| Stored data entries |
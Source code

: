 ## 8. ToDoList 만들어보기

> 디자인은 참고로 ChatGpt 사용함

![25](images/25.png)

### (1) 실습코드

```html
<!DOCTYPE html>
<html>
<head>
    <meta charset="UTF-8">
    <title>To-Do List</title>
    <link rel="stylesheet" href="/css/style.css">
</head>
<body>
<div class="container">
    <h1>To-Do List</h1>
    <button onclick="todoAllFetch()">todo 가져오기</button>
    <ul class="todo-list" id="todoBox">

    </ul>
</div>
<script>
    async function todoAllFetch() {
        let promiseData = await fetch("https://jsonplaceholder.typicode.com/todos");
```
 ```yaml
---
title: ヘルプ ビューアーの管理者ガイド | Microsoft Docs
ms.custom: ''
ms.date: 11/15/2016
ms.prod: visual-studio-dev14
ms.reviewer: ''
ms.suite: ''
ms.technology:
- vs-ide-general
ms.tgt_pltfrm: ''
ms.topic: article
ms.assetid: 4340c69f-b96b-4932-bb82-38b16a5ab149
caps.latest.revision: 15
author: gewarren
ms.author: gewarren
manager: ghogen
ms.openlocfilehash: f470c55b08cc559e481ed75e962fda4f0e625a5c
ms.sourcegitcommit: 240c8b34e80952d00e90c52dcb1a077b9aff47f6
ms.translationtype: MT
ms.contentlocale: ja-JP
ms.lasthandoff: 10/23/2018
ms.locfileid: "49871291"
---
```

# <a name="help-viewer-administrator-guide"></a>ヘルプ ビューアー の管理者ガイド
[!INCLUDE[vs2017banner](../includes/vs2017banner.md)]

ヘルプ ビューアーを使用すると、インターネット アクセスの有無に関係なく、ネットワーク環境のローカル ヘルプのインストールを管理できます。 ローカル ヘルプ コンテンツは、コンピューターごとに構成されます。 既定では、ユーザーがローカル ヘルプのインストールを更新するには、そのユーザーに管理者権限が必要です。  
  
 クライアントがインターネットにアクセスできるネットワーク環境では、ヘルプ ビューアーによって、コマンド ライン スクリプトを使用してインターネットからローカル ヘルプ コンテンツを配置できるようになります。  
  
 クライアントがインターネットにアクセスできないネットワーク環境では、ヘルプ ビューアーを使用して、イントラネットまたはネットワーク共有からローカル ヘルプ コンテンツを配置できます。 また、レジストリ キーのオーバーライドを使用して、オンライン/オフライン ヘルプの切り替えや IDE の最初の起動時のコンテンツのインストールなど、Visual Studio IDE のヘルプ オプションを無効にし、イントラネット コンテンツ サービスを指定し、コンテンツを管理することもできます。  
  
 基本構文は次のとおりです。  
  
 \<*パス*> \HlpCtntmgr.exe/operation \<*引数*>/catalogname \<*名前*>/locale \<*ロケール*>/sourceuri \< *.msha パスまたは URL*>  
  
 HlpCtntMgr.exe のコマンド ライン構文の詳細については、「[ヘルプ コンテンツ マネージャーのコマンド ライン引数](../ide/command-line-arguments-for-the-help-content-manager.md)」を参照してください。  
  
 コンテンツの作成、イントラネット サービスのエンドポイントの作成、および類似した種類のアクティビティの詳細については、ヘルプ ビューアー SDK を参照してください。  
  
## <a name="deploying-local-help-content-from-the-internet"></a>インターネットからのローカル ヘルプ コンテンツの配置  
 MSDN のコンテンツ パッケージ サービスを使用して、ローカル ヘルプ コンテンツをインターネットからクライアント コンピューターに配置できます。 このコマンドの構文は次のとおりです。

| What is required |
A single figure is required: the number of lines above in which the string "title" appears.

| Expected answer |
2